Start With Being Organized
Whether you’re the host of the call or just an attendee, staying organized is half the battle when it comes to good conference calls. If you’ve ever been in a call with a host who was far from organized, you know exactly what I mean by that. An unorganized person can derail the call, or, at the very least, cause productivity to slow to a grueling pace. And no one wants to stay in meetings all day, especially if it’s because someone wasn’t ready!
Start by being more organized. Are you usually late to the call? Set yourself more than one reminder, or set your meeting time for a half-hour before it actually starts. Being late is not only disruptive, but if you’re too late, the callers might feel like you’re wasting their time. This is especially harmful to new or existing clients, but it can affect your employees, too.
Being on time is only one facet of staying punctual and organized. You’ll also need to take more time to prepare for your calls, so you’re not going in blind. If you’re the call organizer, you should absolutely be using an agenda for every call.
Using An Agenda
Agendas are some of the most useful tools at your disposal when it comes to conference calls. You can organize the contents of your call, the materials needed, and even the people who will attend. A good agenda includes the guest list, call goals, date, time, and call-in number or web link to the call.
Agendas are like a blueprint for the call. Without one, you might be able to get something done, but you’ll never have a successful and productive call if you don’t even know what you’re going to talk about! Don’t forget to set goals for each call to help point everyone in the same direction.
The Service Matters
There are plenty of online services to choose from, but the one you choose can make a huge difference in the success or failure of your calls. Sure, you can opt for free services like Skype, but does that really give you what your business needs? Especially when there are so many premium options out there that provide ample tools and features to take your calls to the next level?

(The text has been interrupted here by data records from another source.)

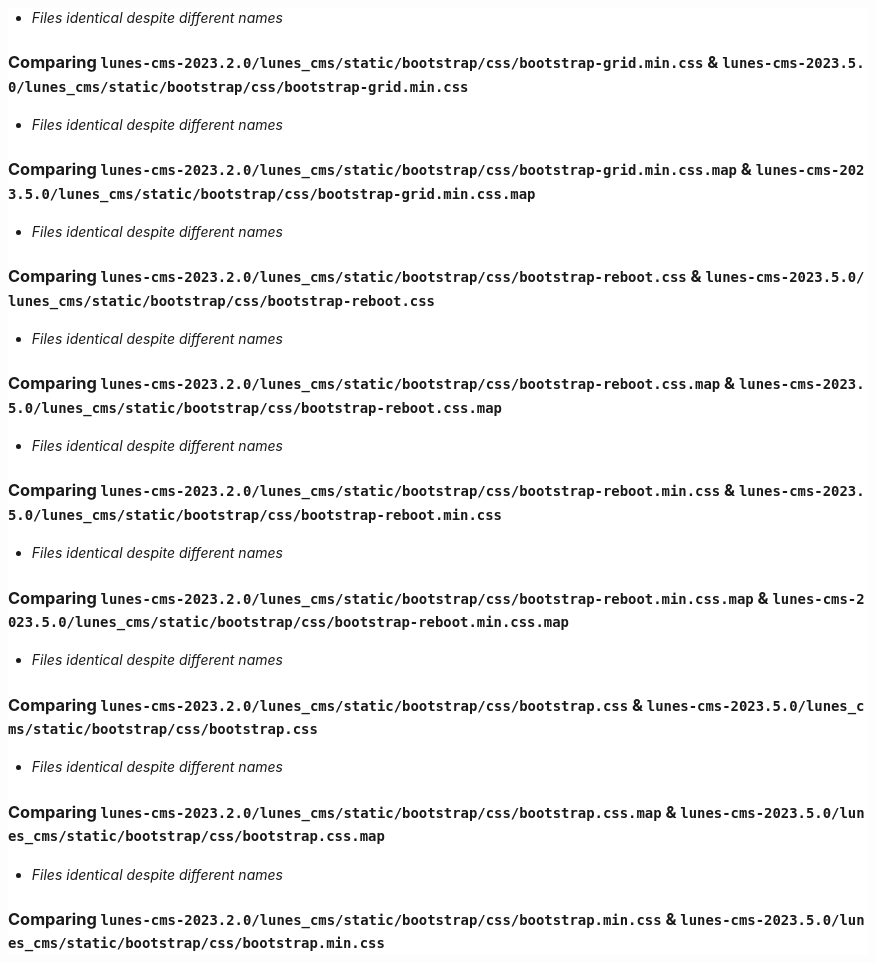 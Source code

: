  * *Files identical despite different names*

### Comparing `lunes-cms-2023.2.0/lunes_cms/static/bootstrap/css/bootstrap-grid.min.css` & `lunes-cms-2023.5.0/lunes_cms/static/bootstrap/css/bootstrap-grid.min.css`

 * *Files identical despite different names*

### Comparing `lunes-cms-2023.2.0/lunes_cms/static/bootstrap/css/bootstrap-grid.min.css.map` & `lunes-cms-2023.5.0/lunes_cms/static/bootstrap/css/bootstrap-grid.min.css.map`

 * *Files identical despite different names*

### Comparing `lunes-cms-2023.2.0/lunes_cms/static/bootstrap/css/bootstrap-reboot.css` & `lunes-cms-2023.5.0/lunes_cms/static/bootstrap/css/bootstrap-reboot.css`

 * *Files identical despite different names*

### Comparing `lunes-cms-2023.2.0/lunes_cms/static/bootstrap/css/bootstrap-reboot.css.map` & `lunes-cms-2023.5.0/lunes_cms/static/bootstrap/css/bootstrap-reboot.css.map`

 * *Files identical despite different names*

### Comparing `lunes-cms-2023.2.0/lunes_cms/static/bootstrap/css/bootstrap-reboot.min.css` & `lunes-cms-2023.5.0/lunes_cms/static/bootstrap/css/bootstrap-reboot.min.css`

 * *Files identical despite different names*

### Comparing `lunes-cms-2023.2.0/lunes_cms/static/bootstrap/css/bootstrap-reboot.min.css.map` & `lunes-cms-2023.5.0/lunes_cms/static/bootstrap/css/bootstrap-reboot.min.css.map`

 * *Files identical despite different names*

### Comparing `lunes-cms-2023.2.0/lunes_cms/static/bootstrap/css/bootstrap.css` & `lunes-cms-2023.5.0/lunes_cms/static/bootstrap/css/bootstrap.css`

 * *Files identical despite different names*

### Comparing `lunes-cms-2023.2.0/lunes_cms/static/bootstrap/css/bootstrap.css.map` & `lunes-cms-2023.5.0/lunes_cms/static/bootstrap/css/bootstrap.css.map`

 * *Files identical despite different names*

### Comparing `lunes-cms-2023.2.0/lunes_cms/static/bootstrap/css/bootstrap.min.css` & `lunes-cms-2023.5.0/lunes_cms/static/bootstrap/css/bootstrap.min.css`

Good conference calling services do more than just connect two or more parties for a conference call. Some services include cloud storage, extra features like operator-assisted calling, and even HD video conferencing.
Choosing the right service for your business will most certainly come down to budget, but don’t choose the cheapest service out there, either. Do your research and compare features before you make a final decision.

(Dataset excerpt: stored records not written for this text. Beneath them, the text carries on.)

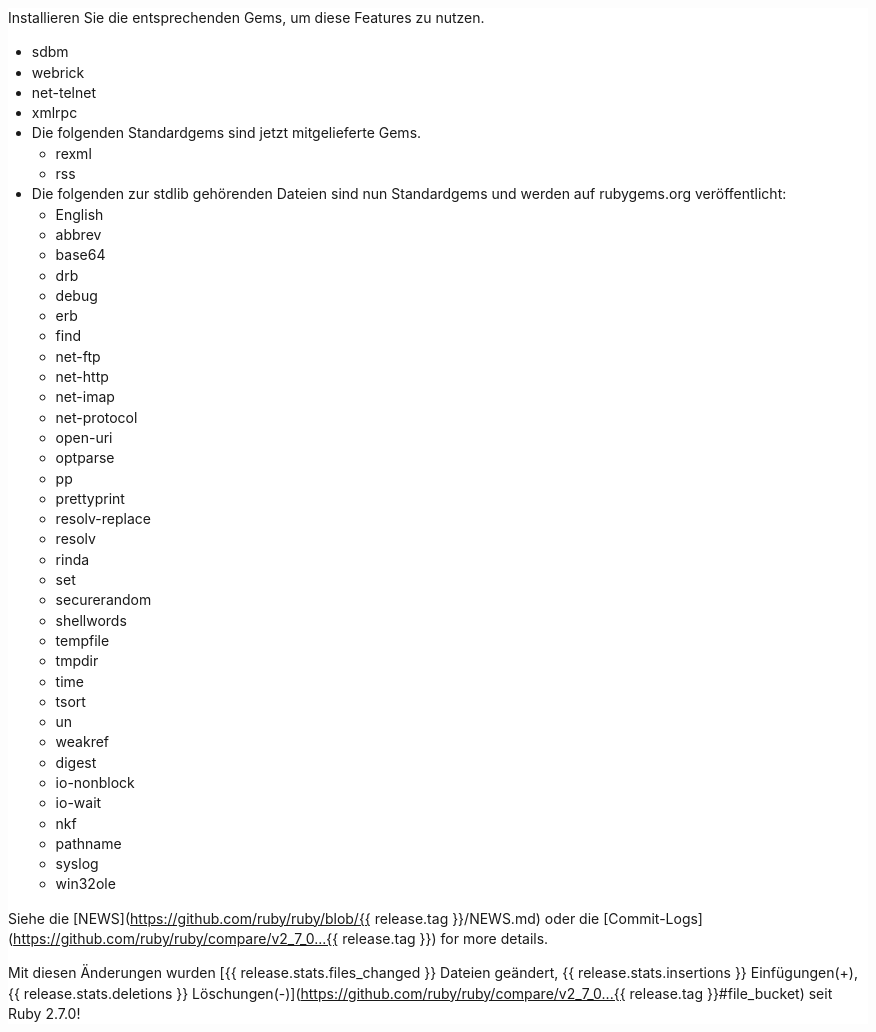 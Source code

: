   Installieren Sie die entsprechenden Gems, um diese Features zu
  nutzen.
  * sdbm
  * webrick
  * net-telnet
  * xmlrpc
* Die folgenden Standardgems sind jetzt mitgelieferte Gems.
  * rexml
  * rss
* Die folgenden zur stdlib gehörenden Dateien sind nun Standardgems
  und werden auf rubygems.org veröffentlicht:
  * English
  * abbrev
  * base64
  * drb
  * debug
  * erb
  * find
  * net-ftp
  * net-http
  * net-imap
  * net-protocol
  * open-uri
  * optparse
  * pp
  * prettyprint
  * resolv-replace
  * resolv
  * rinda
  * set
  * securerandom
  * shellwords
  * tempfile
  * tmpdir
  * time
  * tsort
  * un
  * weakref
  * digest
  * io-nonblock
  * io-wait
  * nkf
  * pathname
  * syslog
  * win32ole

Siehe die [NEWS](https://github.com/ruby/ruby/blob/{{ release.tag }}/NEWS.md) oder die [Commit-Logs](https://github.com/ruby/ruby/compare/v2_7_0...{{ release.tag }}) for more details.

Mit diesen Änderungen wurden [{{ release.stats.files_changed }} Dateien geändert, {{ release.stats.insertions }} Einfügungen(+), {{ release.stats.deletions }} Löschungen(-)](https://github.com/ruby/ruby/compare/v2_7_0...{{ release.tag }}#file_bucket)
seit Ruby 2.7.0!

Keep Distractions To A Minimum
This tip applies to everyone in the call. Distractions come in all shapes and sizes, from Jacob tapping his pen on his desk to Mary fumbling with her microphone to Tammy’s dog barking in the background. Whatever the case may be, the truth remains: distractions are the death of productivity.
Distractions should be kept to a minimum on your end, and, if you’re the call organizer, you should familiarize yourself with the mute button. You can mute anyone in the call should they become too distracting. Jacob’s pen can be silenced, and Tammy’s dog won’t bother you any longer. Don’t be afraid to mute others out of the fear of being rude; they’re the ones being rude by subjecting everyone in the call to their background noise.
You’ll also want to find yourself a space that’s free of distractions, so you’re not constantly elsewhere during the conversation. If you have trouble focusing, try joining an online conference call via your computer, and leave your phone in another room. Or, vice versa. Use your phone to call into the conference call instead of using the computer, so you don’t wind up just scrolling Facebook or Reddit.
The Bottom Line
You want your conference calls to be as productive as possible, but in order to achieve that, you need to make a few adjustments. Be as organized as you possibly can, don’t be afraid to use that mute button, and always use an agenda for every call. Remember—the service matters, too. Do your research. Don’t settle for the first thing that comes your way.